Now I added notes in Column C to my known matches because these notes will show up with my AutoCluster analysis. Both column B and C are optional, so it even works if you only supply the DNA match names. Then I saved the file as a CSV file.

Figure 2. Match file for manual AutoCluster for LivingDNA analysis.

The second file the manual AutoCluster analysis requires is a CSV file containing the shared matches. The first column of this file holds the match and the second column contains the shared match. One of the easiest ways to do get this information is to ‘view profile’ of each LivingDNA match, as shown in figure 3. 

Figure 3. View profile for an individual match.

Then scroll to the bottom of the shared matches page, highlight the entire page and copy its contents.

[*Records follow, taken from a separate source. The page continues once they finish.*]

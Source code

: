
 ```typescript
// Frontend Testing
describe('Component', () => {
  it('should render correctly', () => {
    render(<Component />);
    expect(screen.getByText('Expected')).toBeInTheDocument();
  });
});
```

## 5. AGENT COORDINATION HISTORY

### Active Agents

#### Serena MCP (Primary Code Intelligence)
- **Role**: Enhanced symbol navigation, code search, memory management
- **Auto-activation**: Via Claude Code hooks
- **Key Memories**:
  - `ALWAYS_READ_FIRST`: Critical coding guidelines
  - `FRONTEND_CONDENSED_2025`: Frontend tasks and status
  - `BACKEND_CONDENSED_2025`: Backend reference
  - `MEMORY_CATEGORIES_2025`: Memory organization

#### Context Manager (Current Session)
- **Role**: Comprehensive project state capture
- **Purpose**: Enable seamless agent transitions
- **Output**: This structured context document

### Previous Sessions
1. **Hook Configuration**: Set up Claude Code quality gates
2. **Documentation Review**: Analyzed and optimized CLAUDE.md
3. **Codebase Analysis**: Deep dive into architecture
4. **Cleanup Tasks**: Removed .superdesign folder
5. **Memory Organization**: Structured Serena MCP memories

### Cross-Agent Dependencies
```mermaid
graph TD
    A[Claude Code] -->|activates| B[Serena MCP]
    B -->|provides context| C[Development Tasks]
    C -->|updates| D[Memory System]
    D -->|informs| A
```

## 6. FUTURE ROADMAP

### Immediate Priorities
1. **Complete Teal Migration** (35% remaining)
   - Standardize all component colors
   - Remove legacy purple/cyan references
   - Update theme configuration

Alternatively, you can select each shared match individually and paste it in the spreadsheet. The shared matches image from LivingDNA is shown in figure 4.

Figure 4. Highlighted shared matches for Van from LivingDNA.

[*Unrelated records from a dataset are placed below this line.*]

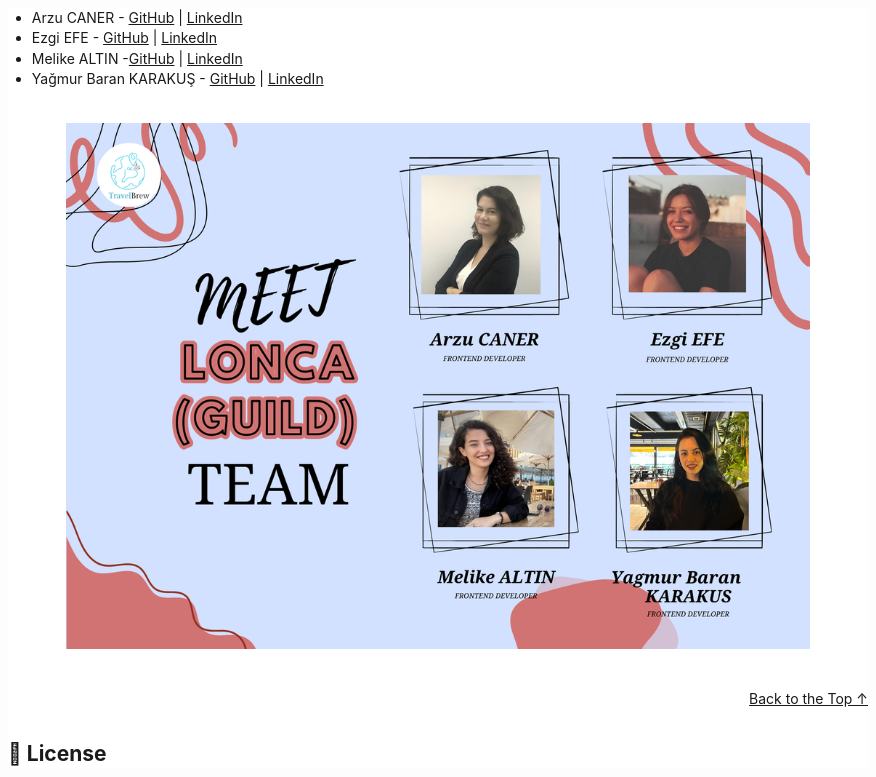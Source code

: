 * Arzu CANER - [GitHub](https://github.com/arzucaner) | [LinkedIn](https://www.linkedin.com/in/arzucaner/)
* Ezgi EFE -  [GitHub](https://github.com/eefe1) | [LinkedIn](https://www.linkedin.com/in/ezgi-efe-60721b220/)
* Melike ALTIN -[GitHub](https://github.com/melikealtin) | [LinkedIn](https://www.linkedin.com/in/melike-alt%C4%B1n-b69429227/)
* Yağmur Baran KARAKUŞ - [GitHub](https://github.com/yagmurbarank) |  [LinkedIn](https://www.linkedin.com/in/yagmurbarankarakus/) 

 <br />
<div align="center">
    <img src="meet-the-team.png" alt="Logo" width="750" height="526">
  </a>
</div>

<br/>

<p align="right"><a href="#readme-top">Back to the Top ↑ </a></p>


## 📜 License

Next paste the shared match information into a text editor such as Notepad on Windows or TextEdit on Mac. I’m using a Mac so the image in figure 5 is from Mac TextEdit. 

Figure 5. The copied shared matches in TextEdit.

The Mac TextEdit preserved the formatting from LivingDNA, however when I copied the names into my spreadsheet and saved as a CSV file, all the formatting disappeared and the file only contained text.  If you are using Notepad on Windows the formatting disappears when you copy it into Notepad.  Figure 6 shows my spreadsheet with the match’s name in Column A and the shared matches in Column B.

Figure 6. Shared match file for manual Auto-Cluster analysis.

The shared match file was also saved as CSV file.  I was using Excel to make these but any spreadsheet program, such as Notepad on Mac or Google spreadsheet, can be used. in order for manual Genetic Affairs AutoCluster recognizes the files, the word ‘shared’ needs to appear in the shared matches filename.  Other than that any filenames can be used.  

Next I put my data into Genetic Affairs for manual AutoCluster analysis, the URL of this analysis is: https://members.geneticaffairs.com/autocluster   Figure 7 shows the setup page.

Figure 7. Genetic Affairs manual AutoCluster entry page.

My closest match on LivingDNA is one of my Irish cousins who shares 59 cM with me.  So I the AutoCluster from max 60 cM down to 9 cM.

The AutoCluster results are sent as a zip file to your email.  First save the zip file to your computer and then unzip it.  It contains an html file with the auto cluster and an Excel file.  Figure 8 shows the auto clusters for my 60-9 cM manual AutoCluster for LivingDNA analysis.

Figure  8. Results for my 60 to 9 cM manual AutoCluster for LivingDNA.

I noticed there are some grey squares associated with the large purple cluster. Unfortunately I don’t know any of the matches in that cluster. This looks like a great opportunity to contact some of the matches there and try and find the connection. Three of my great grandparents on my Dad’s side came from Ireland, and many of my matches on LivingDNA are from Ireland or Great Britain, so they likely match me somewhere on my Dad’s side. All of my Mom’s family came from Germany. For more details on analyzing grey squares see What are Grey squares

Looking at the cluster table below my AutoCluster I can see the notes that I added for my known cousins.  The cluster table is shown in Figure 9. I’ve chatted with Mike several times and know that he matches both my Dad’s mother’s and father’s sides of my family. Harry only matches on my Dad’s father’s side.

Figure 9. Part of the cluster table from my 60-9 cM AutoCluster analysis showing the notes I added to known cousins.

A manual AutoCluster for LivingDNA analysis costs 25 credits. When you first sign up for Genetic Affairs you receive 200 free credits which allows you to run several analyses. When you decide to purchase more credits each credit costs $0.01 in US dollars. So 25 credits costs $0.25 in US dollars.

Summary

I’ve found that by generating an addition CSV file of my shared matches when I’m doing a Leeds analysis, I can now run a manual AutoCluster for my LivingDNA data. The AutoCluster gives a different visualization than my initial Leeds analysis.

Footnotes

  1. https://www.danaleeds.com/dna-color-clustering-the-leeds-method-for-easily-visualizing-matches/
  2. All names are changed for privacy reasons.